Amancio, en un aparte, señalándome que de verdad está muy urgido de tiempo, y
que quién es esa mina (la agraciada), que habría que planear algo para charlar
con ella, y que interceda para obtener él esa chance, y que sigamos Martha, mi
esposa, y yo, siendo un ejemplo a imitar, y que para cuándo el primogénito, se
despide, asciende a un colectivo y otea a las pasajeras, ninguna de las cuales
engancha con las miraditas, por lo que llega a destino, sin novedad. Soluciona
engorros en el instituto y conversa con una flaquita que no tenía computada,
nueva alumna de gimnasia rítmica. Amancio la acompaña a su casa, en Boulogne.
Ella guía con vivacidad el Renault 18 de su padre. Con vivacidad le trasmite
que no posee registro de conductora pero sí elementos (salvoconductos)
probatorios de que su padre es un general de la Nación. Anochece.
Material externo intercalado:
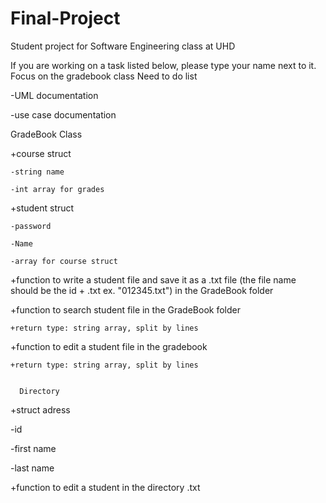 # Final-Project
Student project for Software Engineering class at UHD

If you are working on a task listed below, please type your name next to it. Focus on the gradebook class
Need to do list

-UML documentation

-use case documentation


  GradeBook Class
  
  +course struct
  
    -string name
 
    -int array for grades
  
  +student struct
  
    -password
  
    -Name
    
    -array for course struct
    
  +function to write a student file and save it as a .txt file (the file name should be the id + .txt ex. "012345.txt") in the GradeBook folder
  
  +function to search student file in the GradeBook folder
    
    +return type: string array, split by lines
  
  +function to edit a student file in the gradebook
    
    +return type: string array, split by lines
    
    
      Directory
  
  +struct adress
   
   -id
  
  -first name
  
  -last name
  
  +function to edit a student in the directory .txt
    
    

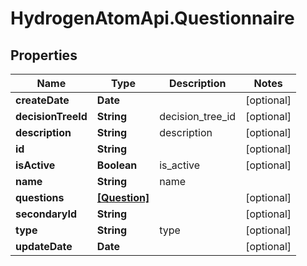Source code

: # HydrogenAtomApi.Questionnaire

## Properties
Name | Type | Description | Notes
------------ | ------------- | ------------- | -------------
**createDate** | **Date** |  | [optional] 
**decisionTreeId** | **String** | decision_tree_id | [optional] 
**description** | **String** | description | [optional] 
**id** | **String** |  | [optional] 
**isActive** | **Boolean** | is_active | [optional] 
**name** | **String** | name | 
**questions** | [**[Question]**](Question.md) |  | [optional] 
**secondaryId** | **String** |  | [optional] 
**type** | **String** | type | [optional] 
**updateDate** | **Date** |  | [optional] 


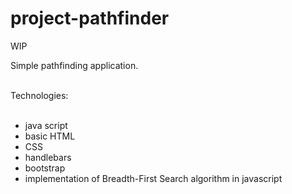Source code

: # project-pathfinder
WIP

Simple pathfinding application.<br>
<br>

Technologies:<br>
<br>
- java script <br>
- basic HTML<br>
- CSS<br>
- handlebars<br>
- bootstrap<br>
- implementation of Breadth-First Search algorithm in javascript
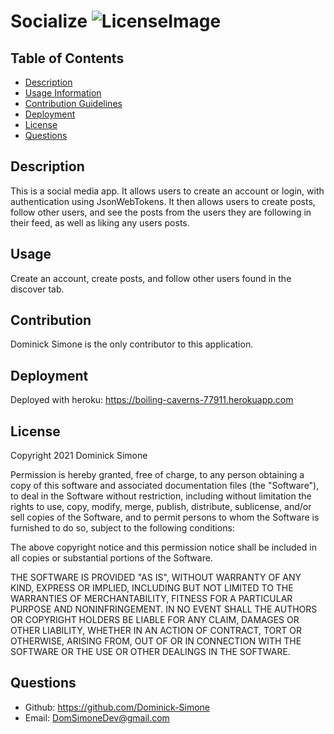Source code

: # Socialize ![LicenseImage](https://img.shields.io/badge/License-MIT-yellow.svg)

## Table of Contents
* [Description](#Description)
* [Usage Information](#Usage)
* [Contribution Guidelines](#Contribution)
* [Deployment](#Deployment)
* [License](#License)
* [Questions](#Questions)

## Description
This is a social media app. It allows users to create an account or login, with authentication using JsonWebTokens. It then allows users to create posts, follow other users, and see the posts from the users they are following in their feed, as well as liking any users posts.
  
## Usage
Create an account, create posts, and follow other users found in the discover tab.

## Contribution
Dominick Simone is the only contributor to this application.
  
## Deployment
Deployed with heroku: https://boiling-caverns-77911.herokuapp.com

## License
Copyright 2021 Dominick Simone

Permission is hereby granted, free of charge, to any person obtaining a copy of this software and associated documentation files (the "Software"), to deal in the Software without restriction, including without limitation the rights to use, copy, modify, merge, publish, distribute, sublicense, and/or sell copies of the Software, and to permit persons to whom the Software is furnished to do so, subject to the following conditions:
      
The above copyright notice and this permission notice shall be included in all copies or substantial portions of the Software.
      
THE SOFTWARE IS PROVIDED "AS IS", WITHOUT WARRANTY OF ANY KIND, EXPRESS OR IMPLIED, INCLUDING BUT NOT LIMITED TO THE WARRANTIES OF MERCHANTABILITY, FITNESS FOR A PARTICULAR PURPOSE AND NONINFRINGEMENT. IN NO EVENT SHALL THE AUTHORS OR COPYRIGHT HOLDERS BE LIABLE FOR ANY CLAIM, DAMAGES OR OTHER LIABILITY, WHETHER IN AN ACTION OF CONTRACT, TORT OR OTHERWISE, ARISING FROM, OUT OF OR IN CONNECTION WITH THE SOFTWARE OR THE USE OR OTHER DEALINGS IN THE SOFTWARE.

## Questions 
* Github: https://github.com/Dominick-Simone
* Email: DomSimoneDev@gmail.com
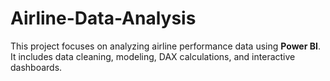 # Airline-Data-Analysis
This project focuses on analyzing airline performance data using **Power BI**.   It includes data cleaning, modeling, DAX calculations, and interactive dashboards.
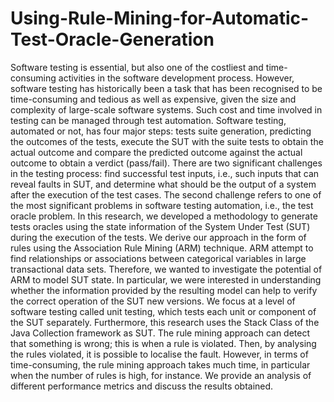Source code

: # Using-Rule-Mining-for-Automatic-Test-Oracle-Generation
Software testing is essential, but also one of the costliest and time-consuming activities in the software development process. However, software testing has historically been a task that has been recognised to be time-consuming and tedious as well as expensive, given the size and complexity of large-scale software systems.  Such cost and time involved in testing can be managed through test automation. Software testing, automated or not, has four major steps: tests suite generation, predicting the outcomes of the tests, execute the SUT with the suite tests to obtain the actual outcome and compare the predicted outcome against the actual outcome to obtain a verdict (pass/fail). There are two significant challenges in the testing process: find successful test inputs, i.e., such inputs that can reveal faults in SUT, and determine what should be the output of a system after the execution of the test cases. The second challenge refers to one of the most significant problems in software testing automation, i.e., the test oracle problem. In this research, we developed a methodology to generate tests oracles using the state information of the System Under Test (SUT) during the execution of the tests. We derive our approach in the form of rules using the Association Rule Mining (ARM) technique. ARM attempt to find relationships or associations between categorical variables in large transactional data sets. Therefore, we wanted to investigate the potential of ARM to model SUT state. In particular, we were interested in understanding whether the information provided by the resulting model can help to verify the correct operation of the SUT new versions. We focus at a level of software testing called unit testing, which tests each unit or component of the SUT separately. Furthermore, this research uses the Stack Class of the Java Collection framework as SUT. The rule mining approach can detect that something is wrong; this is when a rule is violated. Then, by analysing the rules violated, it is possible to localise the fault. However, in terms of time-consuming, the rule mining approach takes much time, in particular when the number of rules is high, for instance. We provide an analysis of different performance metrics and discuss the results obtained.
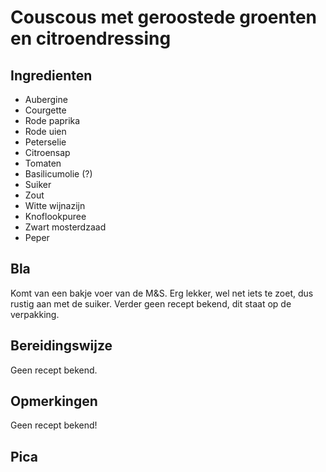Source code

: # Couscous met geroostede groenten en citroendressing

## Ingredienten

  * Aubergine
  * Courgette
  * Rode paprika
  * Rode uien
  * Peterselie
  * Citroensap
  * Tomaten
  * Basilicumolie (?)
  * Suiker
  * Zout
  * Witte wijnazijn
  * Knoflookpuree
  * Zwart mosterdzaad
  * Peper

## Bla

Komt van een bakje voer van de M&S. Erg lekker, wel net iets te zoet, dus rustig aan met de suiker. Verder geen recept bekend, dit staat op de verpakking.

## Bereidingswijze

Geen recept bekend.

## Opmerkingen

Geen recept bekend!

## Pica

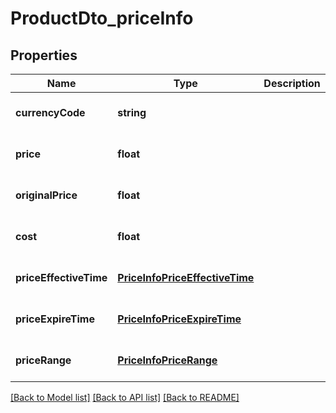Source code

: # ProductDto_priceInfo

## Properties
Name | Type | Description | Notes
------------ | ------------- | ------------- | -------------
**currencyCode** | **string** |  | [optional] [default to null]
**price** | **float** |  | [optional] [default to null]
**originalPrice** | **float** |  | [optional] [default to null]
**cost** | **float** |  | [optional] [default to null]
**priceEffectiveTime** | [**PriceInfoPriceEffectiveTime**](PriceInfoPriceEffectiveTime.md) |  | [optional] [default to null]
**priceExpireTime** | [**PriceInfoPriceExpireTime**](PriceInfoPriceExpireTime.md) |  | [optional] [default to null]
**priceRange** | [**PriceInfoPriceRange**](PriceInfoPriceRange.md) |  | [optional] [default to null]

[[Back to Model list]](../README.md#documentation-for-models) [[Back to API list]](../README.md#documentation-for-api-endpoints) [[Back to README]](../README.md)


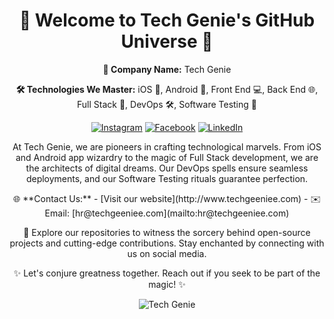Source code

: <h1 align="center">🚀 Welcome to Tech Genie's GitHub Universe 🚀</h1>

<p align="center">
  <strong>🏢 Company Name:</strong> Tech Genie
</p>

<p align="center">
  <strong>🛠️ Technologies We Master:</strong> iOS 📱, Android 🤖, Front End 💻, Back End 🌐, Full Stack 🚀, DevOps 🛠️, Software Testing 🧪
</p>

<p align="center">
  <a href="https://www.instagram.com/tech_genie_team/"><img src="https://img.shields.io/badge/Follow%20Us%20On-Instagram-%23E4405F" alt="Instagram"></a>
  <a href="https://www.facebook.com/profile.php?id=61553398085535&mibextid=LQQJ4d"><img src="https://img.shields.io/badge/Connect%20On-Facebook-%231877F2" alt="Facebook"></a>
  <a href="https://www.linkedin.com/company/team-tech-genie/"><img src="https://img.shields.io/badge/Connect%20On-LinkedIn-%230A66C2" alt="LinkedIn"></a>
</p>

<p align="center">
  At Tech Genie, we are pioneers in crafting technological marvels. From iOS and Android app wizardry to the magic of Full Stack development, we are the architects of digital dreams. Our DevOps spells ensure seamless deployments, and our Software Testing rituals guarantee perfection.
</p>

<p align="center">
  🌐 **Contact Us:**  
  - [Visit our website](http://www.techgeeniee.com)
  - ✉️ Email: [hr@techgeeniee.com](mailto:hr@techgeeniee.com)
</p>

<p align="center">
  🚀 Explore our repositories to witness the sorcery behind open-source projects and cutting-edge contributions. Stay enchanted by connecting with us on social media.
</p>

<p align="center">
  ✨ Let's conjure greatness together. Reach out if you seek to be part of the magic! ✨
</p>
<p align="center">
<img src="https://www.techgeeniee.com/wp-content/uploads/2023/10/logo4.png" alt="Tech Genie">
</p>

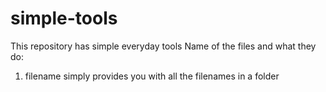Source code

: # simple-tools
This repository has simple everyday tools
Name of the files and what they do: 
1) filename simply provides you with all the filenames in a folder 
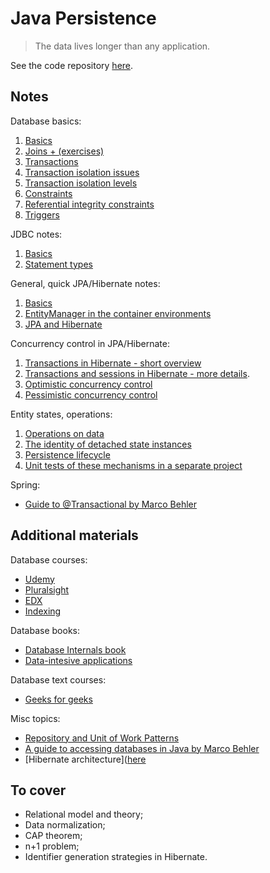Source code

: # Java Persistence

> The data lives longer than any application.

See the code repository [here](https://github.com/kkoltun/dev_notes_code_java_persistence).

## Notes

Database basics:

1. [Basics](database_basics/basics.md)
2. [Joins + (exercises)](database_basics/joins.md)
3. [Transactions](database_basics/transactions.md)
4. [Transaction isolation issues](database_basics/transaction_isolation_issues.md)
5. [Transaction isolation levels](database_basics/transaction_isolation_levels.md)
6. [Constraints](database_basics/constraints.md)
7. [Referential integrity constraints](database_basics/referential_integrity_constraints.md)
8. [Triggers](database_basics/triggers.md)

JDBC notes:
1. [Basics](./jdbc/basics.md)
2. [Statement types](./jdbc/statements.md)

General, quick JPA/Hibernate notes:
1. [Basics](hibernate/basics.md)
2. [EntityManager in the container environments](hibernate/container_environments.md)
3. [JPA and Hibernate](./hibernate/jpa_and_hibernate.md)

Concurrency control in JPA/Hibernate:
1. [Transactions in Hibernate - short overview](./hibernate/transactions_overview.md)
2. [Transactions and sessions in Hibernate - more details](./hibernate/transactions_details.md).
3. [Optimistic concurrency control](./hibernate/optimistic_concurrency_control.md)
4. [Pessimistic concurrency control](./hibernate/pessimistic_concurrency_control.md)

Entity states, operations:
1. [Operations on data](./hibernate/operations.md)
2. [The identity of detached state instances](./hibernate/detached_state.md)
3. [Persistence lifecycle](./hibernate/persistence_lifecycle.md)
4. [Unit tests of these mechanisms in a separate project](https://github.com/kkoltun/dev_notes_code_java_persistence)

Spring:
* [Guide to @Transactional by Marco Behler](https://www.marcobehler.com/guides/spring-transaction-management-unconventional-guide?utm_source=newsletter&utm_medium=sendy)

## Additional materials

Database courses:
* [Udemy](https://www.udemy.com/course/sqldatabases/?LSNPUBID=JVFxdTr9V80&ranEAID=JVFxdTr9V80&ranMID=39197&ranSiteID=JVFxdTr9V80-KHRhqAzlL6sA0ZbEL2.LQQ)
* [Pluralsight](https://www.pluralsight.com/courses/relational-database-design?aid=7010a000002BWqGAAW&promo=&utm_source=non_branded&utm_medium=digital_paid_search_google&utm_campaign=EMEA_Dynamic&utm_content=&gclid=Cj0KCQjw8amWBhCYARIsADqZJoWfIHbujoqTvoCraoT6Z-erIhC9JOHlYHUN6kuydgNzDaeiX-_ondsaAsKtEALw_wcB)
* [EDX](https://learning.edx.org/course/course-v1:StanfordOnline+SOE.YDB-SQL0001+2T2020/block-v1:StanfordOnline+SOE.YDB-SQL0001+2T2020+type@sequential+block@ee78af0439c642bf8a50ec250504a9c8/block-v1:StanfordOnline+SOE.YDB-SQL0001+2T2020+type@vertical+block@d6b8a5f169f34a7ea09e966b7eb16460)
* [Indexing](https://use-the-index-luke.com/)

Database books:
* [Database Internals book](https://www.amazon.pl/Database-Internals-deep-dive-distributed-systems/dp/1492040347/ref=asc_df_1492040347/?tag=plshogostdde-21&linkCode=df0&hvadid=504549506293&hvpos=&hvnetw=g&hvrand=13540985542486224997&hvpone=&hvptwo=&hvqmt=&hvdev=c&hvdvcmdl=&hvlocint=&hvlocphy=1011347&hvtargid=pla-680768627681&psc=1)
* [Data-intesive applications](https://www.amazon.pl/Designing-Data-Intensive-Applications-Reliable-Maintainable/dp/1449373321/ref=asc_df_1449373321/?tag=plshogostdde-21&linkCode=df0&hvadid=504448955493&hvpos=&hvnetw=g&hvrand=13540985542486224997&hvpone=&hvptwo=&hvqmt=&hvdev=c&hvdvcmdl=&hvlocint=&hvlocphy=1011347&hvtargid=pla-432535594773&psc=1)

Database text courses:
* [Geeks for geeks](https://www.geeksforgeeks.org/dbms/?ref=lbp)

Misc topics:
* [Repository and Unit of Work Patterns](https://www.programmingwithwolfgang.com/repository-and-unit-of-work-pattern/)
* [A guide to accessing databases in Java by Marco Behler](https://www.marcobehler.com/guides/a-guide-to-accessing-databases-in-java)
* [Hibernate architecture]([here](https://docs.jboss.org/hibernate/entitymanager/3.5/reference/en/html/architecture.html)

## To cover

* Relational model and theory;
* Data normalization;
* CAP theorem;
* n+1 problem;
* Identifier generation strategies in Hibernate.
Estaciona el auto a algunas veredas de su casa. Calle arbolada. Al descender
del automóvil, Amancio con disimulo acomoda su trajinado instrumental fuera del
slip. Besa con cautela a la flaquita, y posteriormente con vehemencia,
incrustándose en ella la promueve para causas aún más conmovedoras. Ella se
justifica (aunque Amancio no ha verbalizado ninguna proposición), explicitando
motivos por los que no podría ahora prolongar su permanencia con él. Se citan
para el domingo en la confitería Caddie.
Después de un par de trayectos en
colectivos, en uno de los que procura en vano simpatizar con otra joven discurseándole
que "supongamos que soy uruguayo, supongamos por lo tanto que requiero de
una cicerone, supongamos que vos te ofrecés para que investiguemos esta gran
metrópoli", piensa: "Rígida. Yo tan ocurrente, tan suelto, y ésta, impávida,
obtusa. Hoy no pasa nada en los colectivos". Llega Amancio al edificio del
diario La Razón. Tal
vez Eva estuviese disponible. No ha estado con ella desde octubre. La extraña, ella
no lo ha contactado. Tiene ganas de ir al cine con ella, de cenar, y de todo lo
demás. Lo recibe en su escritorio, y contentísima da por terminada su labor. En
taxi se trasladan al restaurante Río Rhin, en Almagro, a la vuelta de la casa
de Eva. Comparten el vistoso pollo "a la carroza real", un panqueque
de banana, y ella toma un café. El cine quedará para otro día. Ya en el
departamento de Eva, estilo jiposo, Amancio canta temas suyos (y míos) mientras
ella lo graba. Con Amancio cantando desde el casette, ambos juguetean a desvestir
al otro. Eva pide break para conectar el
contestador telefónico y colocarse el diafragma. Concedido el responsable break,
se demoran en un sesenta y nueve, hasta que Eva interrumpe, saturada. Amancio
la penetra con lentitud. Ya jueves catorce y una y cuarenta y cinco, a Amancio
le aguarda dormir enroscado con su querida Eva hasta el amanecer. Y entonces
regresar será el imperativo, salir de allí, caminar, cielo y porteros que lavan
las veredas, y dormir otro rato en su propia cama, y la vida sigue, y él sigue,
mi amigo, argentino y varón, compulsivo y equidistante.